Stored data
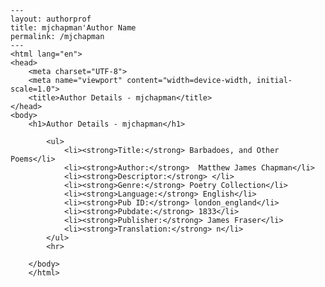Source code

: 
    ---
    layout: authorprof
    title: mjchapman'Author Name 
    permalink: /mjchapman
    ---
    <html lang="en">
    <head>
        <meta charset="UTF-8">
        <meta name="viewport" content="width=device-width, initial-scale=1.0">
        <title>Author Details - mjchapman</title>
    </head>
    <body>
        <h1>Author Details - mjchapman</h1>
        
            <ul>
                <li><strong>Title:</strong> Barbadoes, and Other Poems</li>
                <li><strong>Author:</strong>  Matthew James Chapman</li>
                <li><strong>Descriptor:</strong> </li>
                <li><strong>Genre:</strong> Poetry Collection</li>
                <li><strong>Language:</strong> English</li>
                <li><strong>Pub ID:</strong> london_england</li>
                <li><strong>Pubdate:</strong> 1833</li>
                <li><strong>Publisher:</strong> James Fraser</li>
                <li><strong>Translation:</strong> n</li>
            </ul>
            <hr>
            
        </body>
        </html>
        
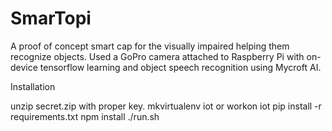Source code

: # SmarTopi
A proof of concept smart cap for the visually impaired helping them recognize objects. Used a GoPro camera attached to Raspberry Pi with on-device tensorflow learning and object speech recognition using Mycroft AI.

Installation

unzip secret.zip with proper key.
mkvirtualenv iot or workon iot
pip install -r requirements.txt
npm install
./run.sh
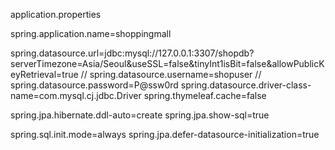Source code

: application.properties

spring.application.name=shoppingmall

spring.datasource.url=jdbc:mysql://127.0.0.1:3307/shopdb?serverTimezone=Asia/Seoul&useSSL=false&tinyInt1isBit=false&allowPublicKeyRetrieval=true
// spring.datasource.username=shopuser
// spring.datasource.password=P@ssw0rd
spring.datasource.driver-class-name=com.mysql.cj.jdbc.Driver
spring.thymeleaf.cache=false

spring.jpa.hibernate.ddl-auto=create
spring.jpa.show-sql=true

spring.sql.init.mode=always
spring.jpa.defer-datasource-initialization=true
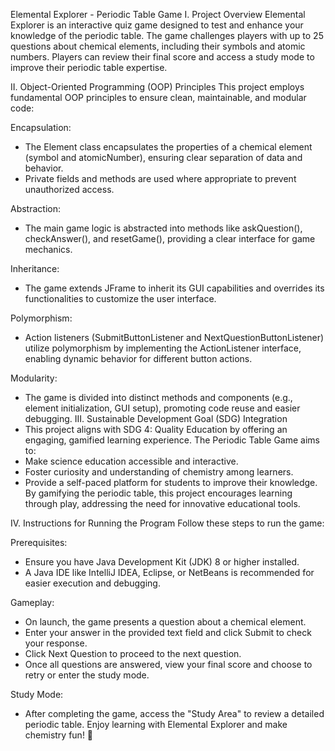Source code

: Elemental Explorer - Periodic Table Game
 I. Project Overview
  Elemental Explorer is an interactive quiz game designed to test and enhance your knowledge of the periodic table. The game challenges players with up to 25 questions about chemical elements, including their symbols and atomic numbers. Players can review their final score and access a study mode to improve their periodic table expertise.

 II. Object-Oriented Programming (OOP) Principles
 This project employs fundamental OOP principles to ensure clean, maintainable, and modular code:

 Encapsulation:
  - The Element class encapsulates the properties of a chemical element (symbol and atomicNumber), ensuring clear separation of data and behavior.
  - Private fields and methods are used where appropriate to prevent unauthorized access.

 Abstraction:
  - The main game logic is abstracted into methods like askQuestion(), checkAnswer(), and resetGame(), providing a clear interface for game mechanics.

 Inheritance:
  - The game extends JFrame to inherit its GUI capabilities and overrides its functionalities to customize the user interface.

 Polymorphism:
  - Action listeners (SubmitButtonListener and NextQuestionButtonListener) utilize polymorphism by implementing the ActionListener interface, enabling dynamic behavior for different button actions.

 Modularity:
  - The game is divided into distinct methods and components (e.g., element initialization, GUI setup), promoting code reuse and easier debugging.
 III. Sustainable Development Goal (SDG) Integration
  - This project aligns with SDG 4: Quality Education by offering an engaging, gamified learning experience. The Periodic Table Game aims to:
  - Make science education accessible and interactive.
  - Foster curiosity and understanding of chemistry among learners.
  - Provide a self-paced platform for students to improve their knowledge.
 By gamifying the periodic table, this project encourages learning through play, addressing the need for innovative educational tools.

 IV. Instructions for Running the Program
  Follow these steps to run the game:

  Prerequisites:
  - Ensure you have Java Development Kit (JDK) 8 or higher installed.
  - A Java IDE like IntelliJ IDEA, Eclipse, or NetBeans is recommended for easier execution and debugging.
  
  Gameplay:
  - On launch, the game presents a question about a chemical element.
  - Enter your answer in the provided text field and click Submit to check your response.
  - Click Next Question to proceed to the next question.
  - Once all questions are answered, view your final score and choose to retry or enter the study mode.

  Study Mode:
  - After completing the game, access the "Study Area" to review a detailed periodic table.
Enjoy learning with Elemental Explorer and make chemistry fun! 🎉
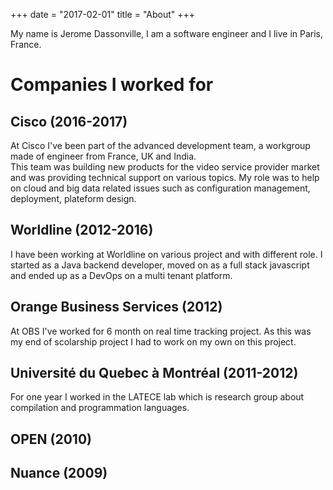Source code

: +++
date = "2017-02-01"
title = "About"
+++

My name is Jerome Dassonville, I am a software engineer and I live in Paris, France.  

# Companies I worked for

## Cisco (2016-2017)
At Cisco I've been part of the advanced development team, a workgroup made of engineer from France, UK and India.  
This team was building new products for the video service provider market and was providing technical support on
various topics. My role was to help on cloud and big data related issues such as configuration management, deployment,
plateform design.
## Worldline (2012-2016)
I have been working at Worldline on various project and with different role. I started as a Java backend developer, 
moved on as a full stack javascript and ended up as a DevOps on a multi tenant platform.
## Orange Business Services (2012)
At OBS I've worked for 6 month on real time tracking project. As this was my end of scolarship project I had to
work on my own on this project.
## Université du Quebec à Montréal (2011-2012)
For one year I worked in the LATECE lab which is research group about compilation and programmation languages.
## OPEN (2010)
## Nuance (2009)
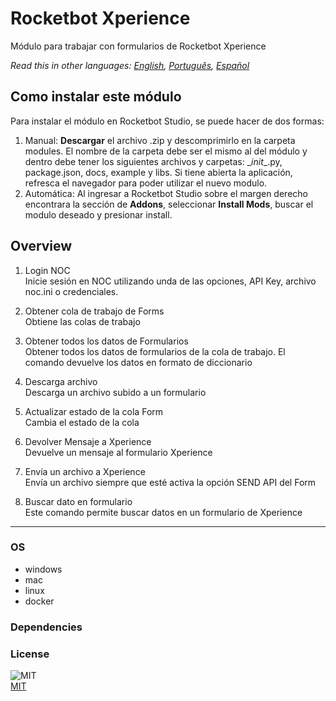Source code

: # Rocketbot Xperience
  
Módulo para trabajar con formularios de Rocketbot Xperience  

*Read this in other languages: [English](README.md), [Português](README.pr.md), [Español](README.es.md)*

## Como instalar este módulo
  
Para instalar el módulo en Rocketbot Studio, se puede hacer de dos formas:
1. Manual: __Descargar__ el archivo .zip y descomprimirlo en la carpeta modules. El nombre de la carpeta debe ser el mismo al del módulo y dentro debe tener los siguientes archivos y carpetas: \__init__.py, package.json, docs, example y libs. Si tiene abierta la aplicación, refresca el navegador para poder utilizar el nuevo modulo.
2. Automática: Al ingresar a Rocketbot Studio sobre el margen derecho encontrara la sección de **Addons**, seleccionar **Install Mods**, buscar el modulo deseado y presionar install.  


## Overview


1. Login NOC  
Inicie sesión en NOC utilizando unda de las opciones, API Key, archivo noc.ini o credenciales.

2. Obtener cola de trabajo de Forms  
Obtiene las colas de trabajo

3. Obtener todos los datos de Formularios  
Obtener todos los datos de formularios de la cola de trabajo. El comando devuelve los datos en formato de diccionario

4. Descarga archivo  
Descarga un archivo subido a un formulario

5. Actualizar estado de la cola Form  
Cambia el estado de la cola

6. Devolver Mensaje a Xperience  
Devuelve un mensaje al formulario Xperience

7. Envía un archivo a Xperience  
Envía un archivo siempre que esté activa la opción SEND API del Form

8. Buscar dato en formulario  
Este comando permite buscar datos en un formulario de Xperience  




----
### OS

- windows
- mac
- linux
- docker

### Dependencies

### License
  
![MIT](https://camo.githubusercontent.com/107590fac8cbd65071396bb4d04040f76cde5bde/687474703a2f2f696d672e736869656c64732e696f2f3a6c6963656e73652d6d69742d626c75652e7376673f7374796c653d666c61742d737175617265)  
[MIT](http://opensource.org/licenses/mit-license.ph)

What you will do:
What do the lines above say from the one containing "III. Sustainable Development" down to the one containing "IV. Instructions for Running the Program"? Return them exactly, both end lines included, and only them.

Response area:
 III. Sustainable Development Goal (SDG) Integration
  - This project aligns with SDG 4: Quality Education by offering an engaging, gamified learning experience. The Periodic Table Game aims to:
  - Make science education accessible and interactive.
  - Foster curiosity and understanding of chemistry among learners.
  - Provide a self-paced platform for students to improve their knowledge.
 By gamifying the periodic table, this project encourages learning through play, addressing the need for innovative educational tools.

 IV. Instructions for Running the Program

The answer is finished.